Another example from the exercise is \(3^2\). Here, we multiply 3 by itself 2 times: \(3 \times 3 = 9\). By understanding these basics, you can evaluate any exponential expression. The general formula is:

• If \(a\) is any number and \(n\) is a positive integer, then \(a^n\) means you multiply \(a\) by itself \(n\) times.

Fractions represent parts of a whole and have two main parts: the numerator and the denominator. In mathematical expressions, fractions can often appear within exponentiation or division problems.
From the exercise, we see the fraction \(\left( \frac{3}{4} \right)^2\). This fraction means we are raising \(\frac{3}{4}\) to the power of 2, multiplying the fraction by itself:

• \(\left( \frac{3}{4} \right)^2 = \frac{3}{4} \times \frac{3}{4} = \frac{9}{16}\)

When you have fractions inside an exponent, you simply apply the exponent to both the numerator and the denominator.

Understanding the parts of a fraction is core to simplifying it correctly.

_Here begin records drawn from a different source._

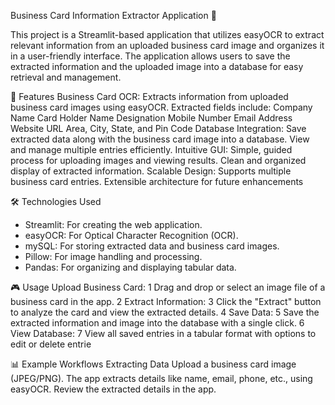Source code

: Business Card Information Extractor Application 📇

This project is a Streamlit-based application that utilizes easyOCR to extract relevant information from an uploaded business card image and organizes it in a user-friendly interface. The application allows users to save the extracted information and the uploaded image into a database for easy retrieval and management.

🚀 Features
Business Card OCR: Extracts information from uploaded business card images using easyOCR.
Extracted fields include:
Company Name
Card Holder Name
Designation
Mobile Number
Email Address
Website URL
Area, City, State, and Pin Code
Database Integration:
Save extracted data along with the business card image into a database.
View and manage multiple entries efficiently.
Intuitive GUI:
Simple, guided process for uploading images and viewing results.
Clean and organized display of extracted information.
Scalable Design:
Supports multiple business card entries.
Extensible architecture for future enhancements



🛠️ Technologies Used
  *  Streamlit: For creating the web application.
  *  easyOCR: For Optical Character Recognition (OCR).
  *  mySQL: For storing extracted data and business card images.
  *  Pillow: For image handling and processing.
  *  Pandas: For organizing and displaying tabular data.


🎮 Usage
Upload Business Card:
1 Drag and drop or select an image file of a business card in the app.
2 Extract Information:
3 Click the "Extract" button to analyze the card and view the extracted details.
4 Save Data:
5 Save the extracted information and image into the database with a single click.
6 View Database:
7 View all saved entries in a tabular format with options to edit or delete entrie

📊 Example Workflows
Extracting Data
Upload a business card image (JPEG/PNG).
The app extracts details like name, email, phone, etc., using easyOCR.
Review the extracted details in the app.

The numerator is the top number and represents how many parts you have. The denominator is the bottom number and represents into how many parts the whole is divided.
In the given problem, once we simplified the numerator and the denominator:

• The numerator became 18
• The denominator became \(\frac{9}{16}\)

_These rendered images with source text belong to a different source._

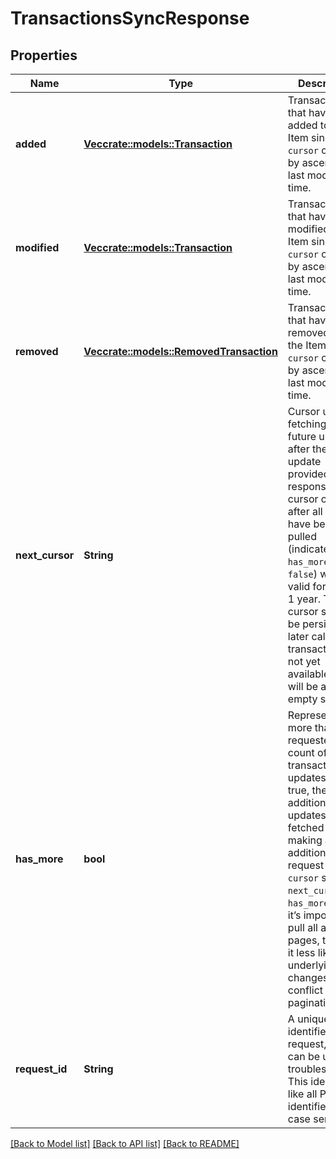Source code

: # TransactionsSyncResponse

## Properties

Name | Type | Description | Notes
------------ | ------------- | ------------- | -------------
**added** | [**Vec<crate::models::Transaction>**](Transaction.md) | Transactions that have been added to the Item since `cursor` ordered by ascending last modified time. | 
**modified** | [**Vec<crate::models::Transaction>**](Transaction.md) | Transactions that have been modified on the Item since `cursor` ordered by ascending last modified time. | 
**removed** | [**Vec<crate::models::RemovedTransaction>**](RemovedTransaction.md) | Transactions that have been removed from the Item since `cursor` ordered by ascending last modified time. | 
**next_cursor** | **String** | Cursor used for fetching any future updates after the latest update provided in this response. The cursor obtained after all pages have been pulled (indicated by `has_more` being `false`) will be valid for at least 1 year. This cursor should be persisted for later calls. If transactions are not yet available, this will be an empty string. | 
**has_more** | **bool** | Represents if more than requested count of transaction updates exist. If true, the additional updates can be fetched by making an additional request with `cursor` set to `next_cursor`. If `has_more` is true, it’s important to pull all available pages, to make it less likely for underlying data changes to conflict with pagination. | 
**request_id** | **String** | A unique identifier for the request, which can be used for troubleshooting. This identifier, like all Plaid identifiers, is case sensitive. | 

[[Back to Model list]](../README.md#documentation-for-models) [[Back to API list]](../README.md#documentation-for-api-endpoints) [[Back to README]](../README.md)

To divide the numerator by the denominator: \(\frac{18}{\frac{9}{16}}\), change this to a multiplication problem by flipping the fraction in the denominator:
\(18 \times \frac{16}{9}\). This results in:

• \(18 \times \frac{16}{9} = 2 \times 16 = 32\)

By understanding how to work with numerators and denominators, you can easily simplify complex fractions.